こんなの言ったもん勝ちだ(脚本)
〇個別オフィス
課長「──のため、君には別部署へ左遷してもらう」
課長「そして、被害者の彼は退職代行を使いもう退職している」
課長「もう君の顔を見るのが苦痛で仕方ないそうだ。自分が何をしたか分かっているのか!?」
夜中 力「ちょっと待ってください!」
夜中 力「私は暴力は勿論、怒鳴る様な真似も、脅す様な真似もしてません!」
夜中 力「今はそういうのに厳しいから教える立場として気を付けてきました」
夜中 力「これじゃあ言ったもん勝ちですよ・・・」
課長「確かに私たちとの育った環境とは違う事も多くある。それでも君のやってきたことは」
課長「立派な”パワハラ”なんだよ」
〇線路沿いの道
夜中 力(・・・あんまりだ。

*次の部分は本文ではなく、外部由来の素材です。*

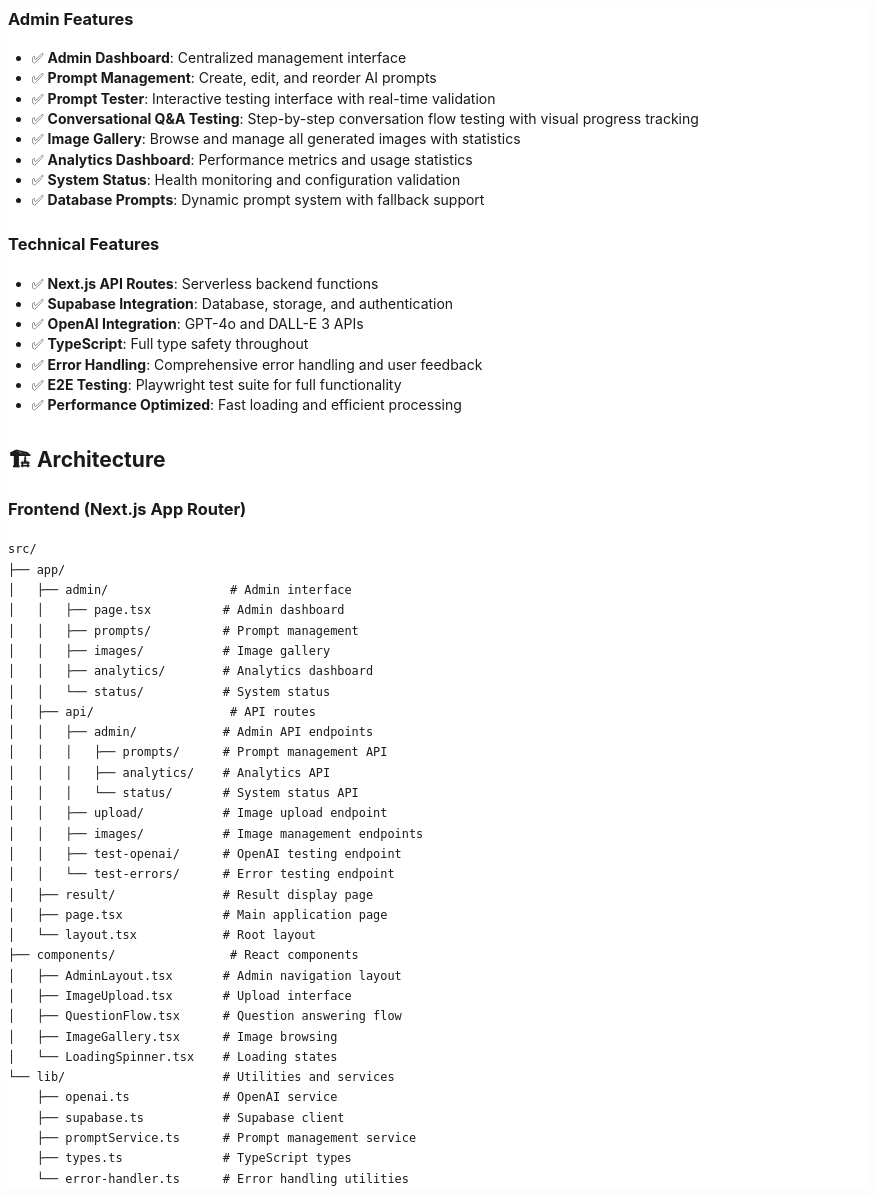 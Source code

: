 ### **Admin Features**
- ✅ **Admin Dashboard**: Centralized management interface
- ✅ **Prompt Management**: Create, edit, and reorder AI prompts
- ✅ **Prompt Tester**: Interactive testing interface with real-time validation
- ✅ **Conversational Q&A Testing**: Step-by-step conversation flow testing with visual progress tracking
- ✅ **Image Gallery**: Browse and manage all generated images with statistics
- ✅ **Analytics Dashboard**: Performance metrics and usage statistics
- ✅ **System Status**: Health monitoring and configuration validation
- ✅ **Database Prompts**: Dynamic prompt system with fallback support

### **Technical Features**
- ✅ **Next.js API Routes**: Serverless backend functions
- ✅ **Supabase Integration**: Database, storage, and authentication
- ✅ **OpenAI Integration**: GPT-4o and DALL-E 3 APIs
- ✅ **TypeScript**: Full type safety throughout
- ✅ **Error Handling**: Comprehensive error handling and user feedback
- ✅ **E2E Testing**: Playwright test suite for full functionality
- ✅ **Performance Optimized**: Fast loading and efficient processing

## 🏗️ **Architecture**

### **Frontend (Next.js App Router)**
```
src/
├── app/
│   ├── admin/                 # Admin interface
│   │   ├── page.tsx          # Admin dashboard
│   │   ├── prompts/          # Prompt management
│   │   ├── images/           # Image gallery
│   │   ├── analytics/        # Analytics dashboard
│   │   └── status/           # System status
│   ├── api/                   # API routes
│   │   ├── admin/            # Admin API endpoints
│   │   │   ├── prompts/      # Prompt management API
│   │   │   ├── analytics/    # Analytics API
│   │   │   └── status/       # System status API
│   │   ├── upload/           # Image upload endpoint
│   │   ├── images/           # Image management endpoints
│   │   ├── test-openai/      # OpenAI testing endpoint
│   │   └── test-errors/      # Error testing endpoint
│   ├── result/               # Result display page
│   ├── page.tsx              # Main application page
│   └── layout.tsx            # Root layout
├── components/                # React components
│   ├── AdminLayout.tsx       # Admin navigation layout
│   ├── ImageUpload.tsx       # Upload interface
│   ├── QuestionFlow.tsx      # Question answering flow
│   ├── ImageGallery.tsx      # Image browsing
│   └── LoadingSpinner.tsx    # Loading states
└── lib/                      # Utilities and services
    ├── openai.ts             # OpenAI service
    ├── supabase.ts           # Supabase client
    ├── promptService.ts      # Prompt management service
    ├── types.ts              # TypeScript types
    └── error-handler.ts      # Error handling utilities
```

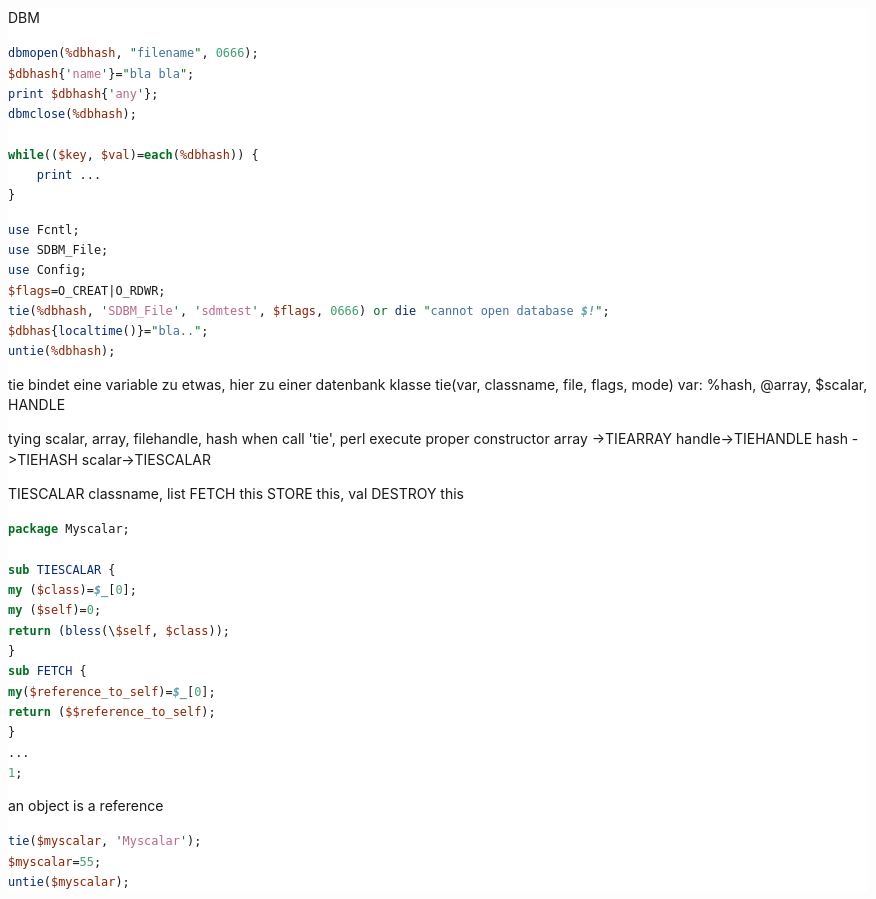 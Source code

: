 DBM
```perl
dbmopen(%dbhash, "filename", 0666);
$dbhash{'name'}="bla bla";
print $dbhash{'any'};
dbmclose(%dbhash);

while(($key, $val)=each(%dbhash)) {
    print ...
}
```

```perl
use Fcntl;
use SDBM_File;
use Config;
$flags=O_CREAT|O_RDWR;
tie(%dbhash, 'SDBM_File', 'sdmtest', $flags, 0666) or die "cannot open database $!";
$dbhas{localtime()}="bla..";
untie(%dbhash);
```

tie bindet eine variable zu etwas, hier zu einer datenbank klasse
tie(var, classname, file, flags, mode)
var: %hash, @array, $scalar, HANDLE

tying scalar, array, filehandle, hash when call 'tie', perl execute proper constructor
array ->TIEARRAY
handle->TIEHANDLE
hash ->TIEHASH
scalar->TIESCALAR

TIESCALAR classname, list
FETCH this
STORE this, val
DESTROY this

```perl
package Myscalar;

sub TIESCALAR {
my ($class)=$_[0];
my ($self)=0;
return (bless(\$self, $class));
}
sub FETCH {
my($reference_to_self)=$_[0];
return ($$reference_to_self);
}
...
1;
```

an object is a reference
```perl
tie($myscalar, 'Myscalar');
$myscalar=55;
untie($myscalar);
```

こんなの)
夜中 力(アルコールを無理に飲ませたり、何かを強制したりもしてないのに)
夜中 力「・・・あいつの勘違いじゃないのか?」
夜中 力「まさか、ハメられた・・・!?」
〇黒
彼は本当にハメめられたのでしょうか?
それとも、無自覚だったのでしょうか?
彼と新人くんのやりとりをみて、
皆さんで考えていきましょう
〇オフィスのフロア
遡ること1か月前
心木 新「本日よりお世話になる心木 新と申します。宜しくお願い致します!」
上司「宜しく。君のOJTはあそこの端に座っている夜中が担当する」
上司「分からないことがあったら彼に聞いてくれ」
心木 新「わかりました」
夜中 力(ほう。あいつが今年の新入社員か)
夜中 力(最近の若いのは褒められないとやる気を無くすと聞くしな。よし、最初から褒めるか)
心木 新「心木 新です。宜しくお願い致します!」
夜中 力「あぁ、よろしく」
夜中 力「それにしても、心木は随分とイケメンだな!学生時代はモテたんじゃないか?」
心木 新「えっ」
心木 新「いや、そんなことは」
夜中 力「謙遜するな。それにゆとりにしては言葉遣いもしっかりしている方だし」
夜中 力「期待の新人だな!」
心木 新「・・・あはは。ありがとうございます」
夜中 力(よし。つかみはバッチリだな)
〇居酒屋の座敷席
数日後の飲み会にて
上司「それじゃあ新人の入社を祝って」
「カンパーイ!!!」
夜中 力「ぷはーっ!やっぱりビールだよな!」
心木 新「あっ、注ぎますよ!」
夜中 力「おぉ、気が効──」
夜中 力(そうだ!アルハラにも気をつけないと!)
夜中 力(一気飲みやアルコールの強要は確かダメなんだよな?注ぐのもアウトなのか?)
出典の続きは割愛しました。